Introduction
COPA (Compiler and Prompt Optimization) is a synergistic framework that alternates between optimizing model parameters (via demonstration selection/compilation) and optimizing prompt instructions. Instead of choosing either good examples or good instructions, COPA optimizes both in a coordinated loop.
The Cycle: COPA works by treating the optimization space as unified. It iterates between a "Compilation Phase" (finding better examples) and a "Prompt Phase" (finding better descriptions), transferring insights between the two.
Core Principles
- Unified Optimization Space: Prompts and demonstrations are optimized together.
- Iterative Refinement: Phase 1 (Compilation) informs Phase 2 (Content/Prompt), and vice versa.

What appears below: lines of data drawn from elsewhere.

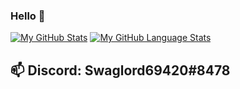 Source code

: ### Hello 👋
[![My GitHub Stats](https://github-readme-stats.vercel.app/api/?username=LoganPaulus&count_private=true&theme=tokyonight&showicons=true)]()
[![My GitHub Language Stats](https://github-readme-stats.vercel.app/api/top-langs/?username=LoganPaulus&langs_count=5&theme=tokyonight)]()

## 📫 Discord: Swaglord69420#8478

<!--
**LoganPaulus/LoganPaulus** is a ✨ _special_ ✨ repository because its `README.md` (this file) appears on your GitHub profile.

Here are some ideas to get you started:



- 🔭 I’m currently working on ...
- 🌱 I’m currently learning ...
- 👯 I’m looking to collaborate on ...
- 🤔 I’m looking for help with ...
- 💬 Ask me about ...
- 📫 How to reach me:
- 😄 Pronouns: ...
- ⚡ Fun fact: ...
-->
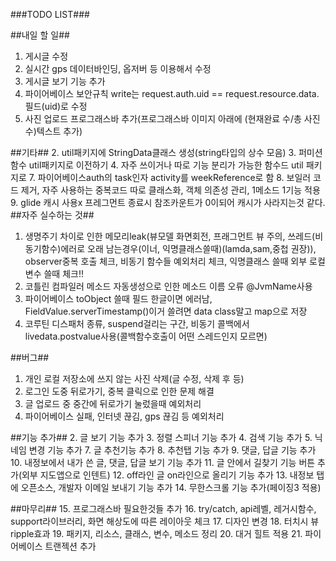
###TODO LIST###

##내일 할 일##
1. 게시글 수정
4. 실시간 gps 데이터바인딩, 옵저버 등 이용해서 수정
5. 게시글 보기 기능 추가
6. 파이어베이스 보안규칙 write는 request.auth.uid == request.resource.data.필드(uid)로 수정
7. 사진 업로드 프로그래스바 추가(프로그래스바 이미지 아래에 (현재완료 수/총 사진 수)텍스트 추가)

##기타##
2. util패키지에 StringData클래스 생성(string타입의 상수 모음)
3. 퍼미션 함수 util패키지로 이전하기
4. 자주 쓰이거나 따로 기능 분리가 가능한 함수드 util 패키지로
7. 파이어베이스auth의 task인자 activity를 weekReference로 함
8. 보일러 코드 제거, 자주 사용하는 중복코드 따로 클래스화, 객체 의존성 관리, 1메소드 1기능 적용
9. glide 캐시 사용x 프레그먼트 종료시 참조카운트가 0이되어 캐시가 사라지는것 같다.
##자주 실수하는 것##
1. 생명주기 차이로 인한 메모리leak(뷰모델 화면회전, 프래그먼트 뷰 주의, 쓰레드(비동기함수)에러로 오래 남는경우(이너, 익명클래스쓸때)(lamda,sam,중첩 권장)), observer중복 호출 체크, 비동기 함수들 예외처리 체크, 익명클래스 쓸때 외부 로컬변수 쓸때 체크!!
2. 코틀린 컴파일러 메소드 자동생성으로 인한 메소드 이름 오류 @JvmName사용
3. 파이어베이스 toObject 쓸때 필드 한글이면 에러남, FieldValue.serverTimestamp()이거 쓸려면 data class말고 map으로 저장
4. 코루틴 디스패처 종류, suspend걸리는 구간, 비동기 콜백에서 livedata.postvalue사용(콜백함수호출이 어떤 스레드인지 모르면)

##버그##
1. 개인 로컬 저장소에 쓰지 않는 사진 삭제(글 수정, 삭제 후 등)
4. 로그인 도중 뒤로가기, 중복 클릭으로 인한 문제 해결
5. 글 업로드 중 중간에 뒤로가기 눌렀을때 예외처리
6. 파이어베이스 실패, 인터넷 끊김, gps 끊김 등 예외처리


##기능 추가##
2. 글 보기 기능 추가
3. 정렬 스피너 기능 추가
4. 검색 기능 추가
5. 닉네임 변경 기능 추가
7. 글 추천기능 추가
8. 추천탭 기능 추가
9. 댓글, 답글 기능 추가
10. 내정보에서 내가 쓴 글, 댓글, 답글 보기 기능 추가
11. 글 안에서 길찾기 기능 버튼 추가(외부 지도앱으로 인텐트)
12. off라인 글 on라인으로 올리기 기능 추가
13. 내정보 탭에 오픈소스, 개발자 이메일 보내기 기능 추가
14. 무한스크롤 기능 추가(페이징3 적용)

##마무리##
15. 프로그래스바 필요한것들 추가
16. try/catch, api레벨, 레거시함수, support라이브러리, 화면 해상도에 따른 레이아웃 체크
17. 디자인 변경
18. 터치시 뷰 ripple효과
19. 패키지, 리소스, 클래스, 변수, 메소드 정리
20. 대거 힐트 적용
21. 파이어베이스 트랜젝션 추가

- Knowledge Transfer: Insights from compilation (e.g., "these examples work best") help the prompt optimizer (e.g., "therefore, we should emphasize this rule").
💻 Implementation Strategy
Implementing COPA involves creating a custom optimizer class that orchestrates the two phases.
class COPAOptimizer:
def optimize(self, program, trainset, valset):
# Iterative Loop
for i in range(self.max_iterations):
# Phase 1: Compilation (Demonstrations)
# Uses BootstrapFewShot to find best examples
if i % 2 == 0:
print("Phase 1: Compilation")
program = self.compilation_phase(program, trainset)
# Phase 2: Prompt Optimization (Instructions)

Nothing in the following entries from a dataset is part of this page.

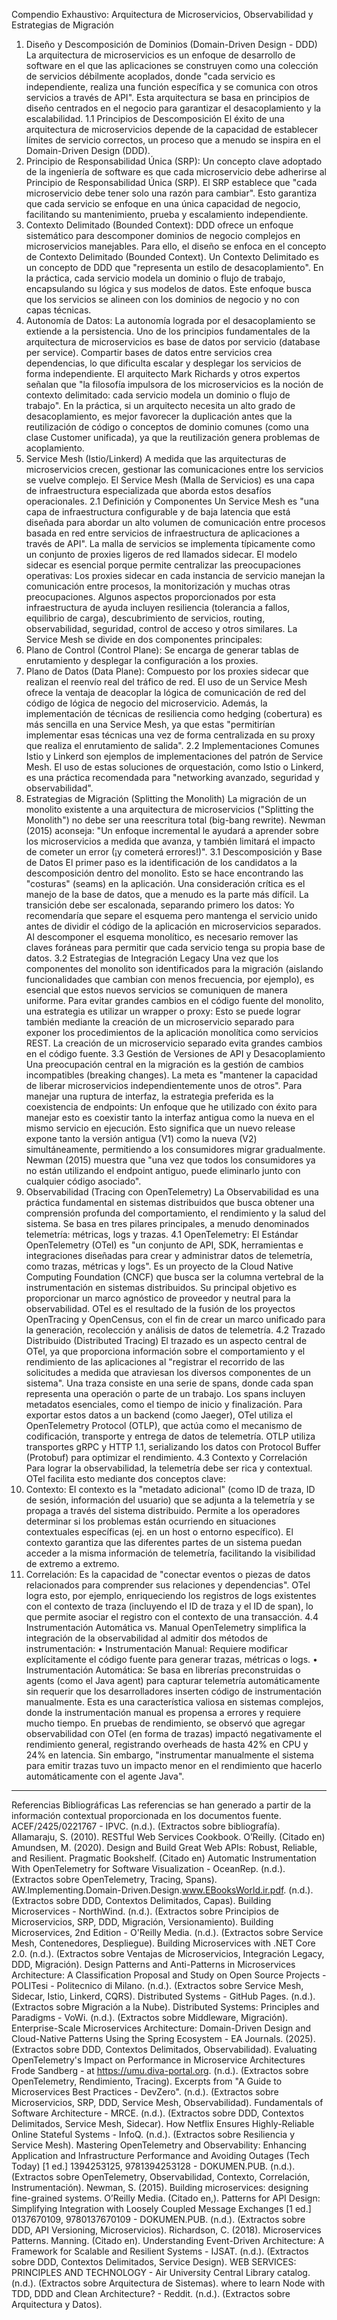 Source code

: Compendio Exhaustivo: Arquitectura de Microservicios, Observabilidad y Estrategias de Migración
1. Diseño y Descomposición de Dominios (Domain-Driven Design - DDD)
La arquitectura de microservicios es un enfoque de desarrollo de software en el que las aplicaciones se construyen como una colección de servicios débilmente acoplados, donde "cada servicio es independiente, realiza una función específica y se comunica con otros servicios a través de API". Esta arquitectura se basa en principios de diseño centrados en el negocio para garantizar el desacoplamiento y la escalabilidad.
1.1 Principios de Descomposición
El éxito de una arquitectura de microservicios depende de la capacidad de establecer límites de servicio correctos, un proceso que a menudo se inspira en el Domain-Driven Design (DDD).
1. Principio de Responsabilidad Única (SRP): Un concepto clave adoptado de la ingeniería de software es que cada microservicio debe adherirse al Principio de Responsabilidad Única (SRP). El SRP establece que "cada microservicio debe tener solo una razón para cambiar". Esto garantiza que cada servicio se enfoque en una única capacidad de negocio, facilitando su mantenimiento, prueba y escalamiento independiente.
2. Contexto Delimitado (Bounded Context): DDD ofrece un enfoque sistemático para descomponer dominios de negocio complejos en microservicios manejables. Para ello, el diseño se enfoca en el concepto de Contexto Delimitado (Bounded Context). Un Contexto Delimitado es un concepto de DDD que "representa un estilo de desacoplamiento". En la práctica, cada servicio modela un dominio o flujo de trabajo, encapsulando su lógica y sus modelos de datos. Este enfoque busca que los servicios se alineen con los dominios de negocio y no con capas técnicas.
3. Autonomía de Datos: La autonomía lograda por el desacoplamiento se extiende a la persistencia. Uno de los principios fundamentales de la arquitectura de microservicios es base de datos por servicio (database per service). Compartir bases de datos entre servicios crea dependencias, lo que dificulta escalar y desplegar los servicios de forma independiente.
El arquitecto Mark Richards y otros expertos señalan que "la filosofía impulsora de los microservicios es la noción de contexto delimitado: cada servicio modela un dominio o flujo de trabajo". En la práctica, si un arquitecto necesita un alto grado de desacoplamiento, es mejor favorecer la duplicación antes que la reutilización de código o conceptos de dominio comunes (como una clase Customer unificada), ya que la reutilización genera problemas de acoplamiento.
2. Service Mesh (Istio/Linkerd)
A medida que las arquitecturas de microservicios crecen, gestionar las comunicaciones entre los servicios se vuelve complejo. El Service Mesh (Malla de Servicios) es una capa de infraestructura especializada que aborda estos desafíos operacionales.
2.1 Definición y Componentes
Un Service Mesh es "una capa de infraestructura configurable y de baja latencia que está diseñada para abordar un alto volumen de comunicación entre procesos basada en red entre servicios de infraestructura de aplicaciones a través de API".
La malla de servicios se implementa típicamente como un conjunto de proxies ligeros de red llamados sidecar. El modelo sidecar es esencial porque permite centralizar las preocupaciones operativas:
Los proxies sidecar en cada instancia de servicio manejan la comunicación entre procesos, la monitorización y muchas otras preocupaciones. Algunos aspectos proporcionados por esta infraestructura de ayuda incluyen resiliencia (tolerancia a fallos, equilibrio de carga), descubrimiento de servicios, routing, observabilidad, seguridad, control de acceso y otros similares.
La Service Mesh se divide en dos componentes principales:
1. Plano de Control (Control Plane): Se encarga de generar tablas de enrutamiento y desplegar la configuración a los proxies.
2. Plano de Datos (Data Plane): Compuesto por los proxies sidecar que realizan el reenvío real del tráfico de red.
El uso de un Service Mesh ofrece la ventaja de deacoplar la lógica de comunicación de red del código de lógica de negocio del microservicio. Además, la implementación de técnicas de resiliencia como hedging (cobertura) es más sencilla en una Service Mesh, ya que estas "permitirían implementar esas técnicas una vez de forma centralizada en su proxy que realiza el enrutamiento de salida".
2.2 Implementaciones Comunes
Istio y Linkerd son ejemplos de implementaciones del patrón de Service Mesh. El uso de estas soluciones de orquestación, como Istio o Linkerd, es una práctica recomendada para "networking avanzado, seguridad y observabilidad".
3. Estrategias de Migración (Splitting the Monolith)
La migración de un monolito existente a una arquitectura de microservicios ("Splitting the Monolith") no debe ser una reescritura total (big-bang rewrite). Newman (2015) aconseja: "Un enfoque incremental le ayudará a aprender sobre los microservicios a medida que avanza, y también limitará el impacto de cometer un error (¡y cometerá errores!)".
3.1 Descomposición y Base de Datos
El primer paso es la identificación de los candidatos a la descomposición dentro del monolito. Esto se hace encontrando las "costuras" (seams) en la aplicación.
Una consideración crítica es el manejo de la base de datos, que a menudo es la parte más difícil. La transición debe ser escalonada, separando primero los datos:
Yo recomendaría que separe el esquema pero mantenga el servicio unido antes de dividir el código de la aplicación en microservicios separados.
Al descomponer el esquema monolítico, es necesario remover las claves foráneas para permitir que cada servicio tenga su propia base de datos.
3.2 Estrategias de Integración Legacy
Una vez que los componentes del monolito son identificados para la migración (aislando funcionalidades que cambian con menos frecuencia, por ejemplo), es esencial que estos nuevos servicios se comuniquen de manera uniforme. Para evitar grandes cambios en el código fuente del monolito, una estrategia es utilizar un wrapper o proxy:
Esto se puede lograr también mediante la creación de un microservicio separado para exponer los procedimientos de la aplicación monolítica como servicios REST. La creación de un microservicio separado evita grandes cambios en el código fuente.
3.3 Gestión de Versiones de API y Desacoplamiento
Una preocupación central en la migración es la gestión de cambios incompatibles (breaking changes). La meta es "mantener la capacidad de liberar microservicios independientemente unos de otros".
Para manejar una ruptura de interfaz, la estrategia preferida es la coexistencia de endpoints:
Un enfoque que he utilizado con éxito para manejar esto es coexistir tanto la interfaz antigua como la nueva en el mismo servicio en ejecución.
Esto significa que un nuevo release expone tanto la versión antigua (V1) como la nueva (V2) simultáneamente, permitiendo a los consumidores migrar gradualmente. Newman (2015) muestra que "una vez que todos los consumidores ya no están utilizando el endpoint antiguo, puede eliminarlo junto con cualquier código asociado".
4. Observabilidad (Tracing con OpenTelemetry)
La Observabilidad es una práctica fundamental en sistemas distribuidos que busca obtener una comprensión profunda del comportamiento, el rendimiento y la salud del sistema. Se basa en tres pilares principales, a menudo denominados telemetría: métricas, logs y trazas.
4.1 OpenTelemetry: El Estándar
OpenTelemetry (OTel) es "un conjunto de API, SDK, herramientas e integraciones diseñadas para crear y administrar datos de telemetría, como trazas, métricas y logs". Es un proyecto de la Cloud Native Computing Foundation (CNCF) que busca ser la columna vertebral de la instrumentación en sistemas distribuidos. Su principal objetivo es proporcionar un marco agnóstico de proveedor y neutral para la observabilidad.
OTel es el resultado de la fusión de los proyectos OpenTracing y OpenCensus, con el fin de crear un marco unificado para la generación, recolección y análisis de datos de telemetría.
4.2 Trazado Distribuido (Distributed Tracing)
El trazado es un aspecto central de OTel, ya que proporciona información sobre el comportamiento y el rendimiento de las aplicaciones al "registrar el recorrido de las solicitudes a medida que atraviesan los diversos componentes de un sistema".
Una traza consiste en una serie de spans, donde cada span representa una operación o parte de un trabajo. Los spans incluyen metadatos esenciales, como el tiempo de inicio y finalización.
Para exportar estos datos a un backend (como Jaeger), OTel utiliza el OpenTelemetry Protocol (OTLP), que actúa como el mecanismo de codificación, transporte y entrega de datos de telemetría. OTLP utiliza transportes gRPC y HTTP 1.1, serializando los datos con Protocol Buffer (Protobuf) para optimizar el rendimiento.
4.3 Contexto y Correlación
Para lograr la observabilidad, la telemetría debe ser rica y contextual. OTel facilita esto mediante dos conceptos clave:
1. Contexto: El contexto es la "metadato adicional" (como ID de traza, ID de sesión, información del usuario) que se adjunta a la telemetría y se propaga a través del sistema distribuido. Permite a los operadores determinar si los problemas están ocurriendo en situaciones contextuales específicas (ej. en un host o entorno específico). El contexto garantiza que las diferentes partes de un sistema puedan acceder a la misma información de telemetría, facilitando la visibilidad de extremo a extremo.
2. Correlación: Es la capacidad de "conectar eventos o piezas de datos relacionados para comprender sus relaciones y dependencias". OTel logra esto, por ejemplo, enriqueciendo los registros de logs existentes con el contexto de traza (incluyendo el ID de traza y el ID de span), lo que permite asociar el registro con el contexto de una transacción.
4.4 Instrumentación Automática vs. Manual
OpenTelemetry simplifica la integración de la observabilidad al admitir dos métodos de instrumentación:
• Instrumentación Manual: Requiere modificar explícitamente el código fuente para generar trazas, métricas o logs.
• Instrumentación Automática: Se basa en librerías preconstruidas o agents (como el Java agent) para capturar telemetría automáticamente sin requerir que los desarrolladores inserten código de instrumentación manualmente. Esta es una característica valiosa en sistemas complejos, donde la instrumentación manual es propensa a errores y requiere mucho tiempo.
En pruebas de rendimiento, se observó que agregar observabilidad con OTel (en forma de trazas) impactó negativamente el rendimiento general, registrando overheads de hasta 42% en CPU y 24% en latencia. Sin embargo, "instrumentar manualmente el sistema para emitir trazas tuvo un impacto menor en el rendimiento que hacerlo automáticamente con el agente Java".

--------------------------------------------------------------------------------
Referencias Bibliográficas
Las referencias se han generado a partir de la información contextual proporcionada en los documentos fuente.
ACEF/2425/0221767 - IPVC. (n.d.). (Extractos sobre bibliografía).
Allamaraju, S. (2010). RESTful Web Services Cookbook. O’Reilly. (Citado en)
Amundsen, M. (2020). Design and Build Great Web APIs: Robust, Reliable, and Resilient. Pragmatic Bookshelf. (Citado en)
Automatic Instrumentation With OpenTelemetry for Software Visualization - OceanRep. (n.d.). (Extractos sobre OpenTelemetry, Tracing, Spans).
AW.Implementing.Domain-Driven.Design.www.EBooksWorld.ir.pdf. (n.d.). (Extractos sobre DDD, Contextos Delimitados, Capas).
Building Microservices - NorthWind. (n.d.). (Extractos sobre Principios de Microservicios, SRP, DDD, Migración, Versionamiento).
Building Microservices, 2nd Edition - O'Reilly Media. (n.d.). (Extractos sobre Service Mesh, Contenedores, Despliegue).
Building Microservices with .NET Core 2.0. (n.d.). (Extractos sobre Ventajas de Microservicios, Integración Legacy, DDD, Migración).
Design Patterns and Anti-Patterns in Microservices Architecture: A Classification Proposal and Study on Open Source Projects - POLITesi - Politecnico di Milano. (n.d.). (Extractos sobre Service Mesh, Sidecar, Istio, Linkerd, CQRS).
Distributed Systems - GitHub Pages. (n.d.). (Extractos sobre Migración a la Nube).
Distributed Systems: Principles and Paradigms - VoWi. (n.d.). (Extractos sobre Middleware, Migración).
Enterprise-Scale Microservices Architecture: Domain-Driven Design and Cloud-Native Patterns Using the Spring Ecosystem - EA Journals. (2025). (Extractos sobre DDD, Contextos Delimitados, Observabilidad).
Evaluating OpenTelemetry's Impact on Performance in Microservice Architectures Frode Sandberg - at https://umu.diva-portal.org. (n.d.). (Extractos sobre OpenTelemetry, Rendimiento, Tracing).
Excerpts from "A Guide to Microservices Best Practices - DevZero". (n.d.). (Extractos sobre Microservicios, SRP, DDD, Service Mesh, Observabilidad).
Fundamentals of Software Architecture - MRCE. (n.d.). (Extractos sobre DDD, Contextos Delimitados, Service Mesh, Sidecar).
How Netflix Ensures Highly-Reliable Online Stateful Systems - InfoQ. (n.d.). (Extractos sobre Resiliencia y Service Mesh).
Mastering OpenTelemetry and Observability: Enhancing Application and Infrastructure Performance and Avoiding Outages (Tech Today) [1 ed.] 1394253125, 9781394253128 - DOKUMEN.PUB. (n.d.). (Extractos sobre OpenTelemetry, Observabilidad, Contexto, Correlación, Instrumentación).
Newman, S. (2015). Building microservices: designing fine-grained systems. O’Reilly Media. (Citado en,).
Patterns for API Design: Simplifying Integration with Loosely Coupled Message Exchanges [1 ed.] 0137670109, 9780137670109 - DOKUMEN.PUB. (n.d.). (Extractos sobre DDD, API Versioning, Microservicios).
Richardson, C. (2018). Microservices Patterns. Manning. (Citado en).
Understanding Event-Driven Architecture: A Framework for Scalable and Resilient Systems - IJSAT. (n.d.). (Extractos sobre DDD, Contextos Delimitados, Service Design).
WEB SERVICES: PRINCIPLES AND TECHNOLOGY - Air University Central Library catalog. (n.d.). (Extractos sobre Arquitectura de Sistemas).
where to learn Node with TDD, DDD and Clean Architecture? - Reddit. (n.d.). (Extractos sobre Arquitectura y Datos).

# Uses MIPRO to refine instructions based on current examples
else:
print("Phase 2: Prompt Optimization")
program = self.prompt_phase(program, trainset)

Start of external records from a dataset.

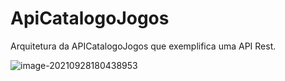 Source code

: # ApiCatalogoJogos
Arquitetura da APICatalogoJogos que exemplifica uma API Rest.



![image-20210928180438953](C:\Users\MICRO\Pictures\image-20210928180438953.png)
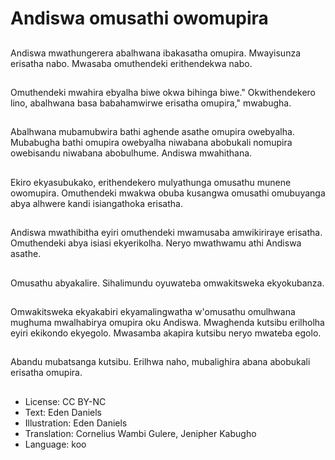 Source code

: # Andiswa omusathi owomupira

##
Andiswa mwathungerera abalhwana ibakasatha omupira. Mwayisunza erisatha nabo. Mwasaba omuthendeki erithendekwa nabo.

##
Omuthendeki mwahira ebyalha biwe okwa bihinga biwe." Okwithendekero lino, abalhwana basa babahamwirwe erisatha omupira," mwabugha.

##
Abalhwana mubamubwira bathi aghende asathe omupira owebyalha. Mubabugha bathi omupira owebyalha niwabana abobukali nomupira owebisandu niwabana abobulhume. Andiswa mwahithana.

##
Ekiro ekyasubukako, erithendekero mulyathunga omusathu munene owomupira. Omuthendeki mwakwa obuba kusangwa omusathi omubuyanga abya alhwere kandi isiangathoka erisatha.

##
Andiswa mwathibitha eyiri omuthendeki mwamusaba amwikiriraye erisatha. Omuthendeki abya isiasi ekyerikolha. Neryo mwathwamu athi Andiswa asathe.

##
Omusathu abyakalire. Sihalimundu oyuwateba omwakitsweka ekyokubanza.

##
Omwakitsweka ekyakabiri ekyamalingwatha w'omusathu omulhwana mughuma mwalhabirya omupira oku Andiswa. Mwaghenda kutsibu erilholha eyiri ekikondo ekyegolo. Mwasamba akapira kutsibu neryo mwateba egolo.

##
Abandu mubatsanga kutsibu. Erilhwa naho, mubalighira abana abobukali erisatha omupira.

##
* License: CC BY-NC
* Text: Eden Daniels
* Illustration: Eden Daniels
* Translation: Cornelius Wambi Gulere, Jenipher Kabugho
* Language: koo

# Check for convergence...
return program
✨ Best Practices
- Start with Compilation: It's usually better to anchor the model with good examples first before refining the instructions.
- Balanced Iterations: 2-3 full cycles (4-6 total phases) are usually sufficient for convergence.
- Use Constraints: Applying constraints (as learned in the previous section) helps stabilize the alternating optimization steps.